** Task brief **
Repeat all of the data precisely.

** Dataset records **
━━━━━━━━━━━━━━━━━━━━

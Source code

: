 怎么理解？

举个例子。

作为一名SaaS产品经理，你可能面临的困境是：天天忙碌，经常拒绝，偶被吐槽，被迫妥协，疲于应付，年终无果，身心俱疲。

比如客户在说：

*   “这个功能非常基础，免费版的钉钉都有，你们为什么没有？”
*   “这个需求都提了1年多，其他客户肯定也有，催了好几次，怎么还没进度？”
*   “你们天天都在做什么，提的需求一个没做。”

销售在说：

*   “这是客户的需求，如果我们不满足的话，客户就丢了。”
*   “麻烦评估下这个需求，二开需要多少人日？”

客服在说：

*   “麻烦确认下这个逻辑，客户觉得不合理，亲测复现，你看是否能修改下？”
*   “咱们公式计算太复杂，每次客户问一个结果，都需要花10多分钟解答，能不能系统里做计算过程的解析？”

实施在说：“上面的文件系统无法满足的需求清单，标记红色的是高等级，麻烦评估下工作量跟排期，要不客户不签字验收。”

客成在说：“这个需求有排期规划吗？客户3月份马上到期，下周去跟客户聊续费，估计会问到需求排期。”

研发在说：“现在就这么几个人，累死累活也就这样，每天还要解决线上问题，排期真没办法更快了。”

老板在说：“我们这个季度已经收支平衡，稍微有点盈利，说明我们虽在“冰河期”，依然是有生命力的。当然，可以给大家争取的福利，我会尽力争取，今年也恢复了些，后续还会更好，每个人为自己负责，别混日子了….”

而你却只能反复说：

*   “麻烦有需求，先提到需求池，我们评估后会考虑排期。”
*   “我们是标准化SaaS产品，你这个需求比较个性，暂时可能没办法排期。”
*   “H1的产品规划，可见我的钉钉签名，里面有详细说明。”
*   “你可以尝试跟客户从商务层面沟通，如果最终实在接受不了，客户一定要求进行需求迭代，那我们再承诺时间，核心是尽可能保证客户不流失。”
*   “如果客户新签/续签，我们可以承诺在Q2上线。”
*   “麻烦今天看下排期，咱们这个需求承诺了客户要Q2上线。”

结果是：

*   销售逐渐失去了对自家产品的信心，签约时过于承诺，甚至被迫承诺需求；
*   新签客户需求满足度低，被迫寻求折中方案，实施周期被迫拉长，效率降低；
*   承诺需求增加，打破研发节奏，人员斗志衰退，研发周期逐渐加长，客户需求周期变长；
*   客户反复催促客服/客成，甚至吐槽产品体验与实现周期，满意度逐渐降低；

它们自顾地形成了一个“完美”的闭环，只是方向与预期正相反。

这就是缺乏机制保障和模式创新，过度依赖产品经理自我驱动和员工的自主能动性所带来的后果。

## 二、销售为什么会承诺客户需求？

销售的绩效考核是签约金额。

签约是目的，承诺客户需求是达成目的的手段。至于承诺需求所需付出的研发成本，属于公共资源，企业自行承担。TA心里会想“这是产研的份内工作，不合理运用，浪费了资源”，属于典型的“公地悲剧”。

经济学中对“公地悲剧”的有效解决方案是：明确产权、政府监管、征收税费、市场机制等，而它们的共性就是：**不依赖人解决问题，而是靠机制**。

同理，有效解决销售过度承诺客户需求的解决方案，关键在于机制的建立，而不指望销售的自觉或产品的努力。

━━━━━━━━━━━━━━━━━━━━

** Written solution **
Source code

: 怎么理解？

举个例子。

作为一名SaaS产品经理，你可能面临的困境是：天天忙碌，经常拒绝，偶被吐槽，被迫妥协，疲于应付，年终无果，身心俱疲。

比如客户在说：

*   “这个功能非常基础，免费版的钉钉都有，你们为什么没有？”
*   “这个需求都提了1年多，其他客户肯定也有，催了好几次，怎么还没进度？”
*   “你们天天都在做什么，提的需求一个没做。”

销售在说：

*   “这是客户的需求，如果我们不满足的话，客户就丢了。”
*   “麻烦评估下这个需求，二开需要多少人日？”

客服在说：

*   “麻烦确认下这个逻辑，客户觉得不合理，亲测复现，你看是否能修改下？”
*   “咱们公式计算太复杂，每次客户问一个结果，都需要花10多分钟解答，能不能系统里做计算过程的解析？”

实施在说：“上面的文件系统无法满足的需求清单，标记红色的是高等级，麻烦评估下工作量跟排期，要不客户不签字验收。”

客成在说：“这个需求有排期规划吗？客户3月份马上到期，下周去跟客户聊续费，估计会问到需求排期。”

研发在说：“现在就这么几个人，累死累活也就这样，每天还要解决线上问题，排期真没办法更快了。”

老板在说：“我们这个季度已经收支平衡，稍微有点盈利，说明我们虽在“冰河期”，依然是有生命力的。当然，可以给大家争取的福利，我会尽力争取，今年也恢复了些，后续还会更好，每个人为自己负责，别混日子了….”

而你却只能反复说：

*   “麻烦有需求，先提到需求池，我们评估后会考虑排期。”
*   “我们是标准化SaaS产品，你这个需求比较个性，暂时可能没办法排期。”
*   “H1的产品规划，可见我的钉钉签名，里面有详细说明。”
*   “你可以尝试跟客户从商务层面沟通，如果最终实在接受不了，客户一定要求进行需求迭代，那我们再承诺时间，核心是尽可能保证客户不流失。”
*   “如果客户新签/续签，我们可以承诺在Q2上线。”
*   “麻烦今天看下排期，咱们这个需求承诺了客户要Q2上线。”

结果是：

*   销售逐渐失去了对自家产品的信心，签约时过于承诺，甚至被迫承诺需求；
*   新签客户需求满足度低，被迫寻求折中方案，实施周期被迫拉长，效率降低；
*   承诺需求增加，打破研发节奏，人员斗志衰退，研发周期逐渐加长，客户需求周期变长；
*   客户反复催促客服/客成，甚至吐槽产品体验与实现周期，满意度逐渐降低；

它们自顾地形成了一个“完美”的闭环，只是方向与预期正相反。

这就是缺乏机制保障和模式创新，过度依赖产品经理自我驱动和员工的自主能动性所带来的后果。

## 二、销售为什么会承诺客户需求？

销售的绩效考核是签约金额。

签约是目的，承诺客户需求是达成目的的手段。至于承诺需求所需付出的研发成本，属于公共资源，企业自行承担。TA心里会想“这是产研的份内工作，不合理运用，浪费了资源”，属于典型的“公地悲剧”。

经济学中对“公地悲剧”的有效解决方案是：明确产权、政府监管、征收税费、市场机制等，而它们的共性就是：**不依赖人解决问题，而是靠机制**。

同理，有效解决销售过度承诺客户需求的解决方案，关键在于机制的建立，而不指望销售的自觉或产品的努力。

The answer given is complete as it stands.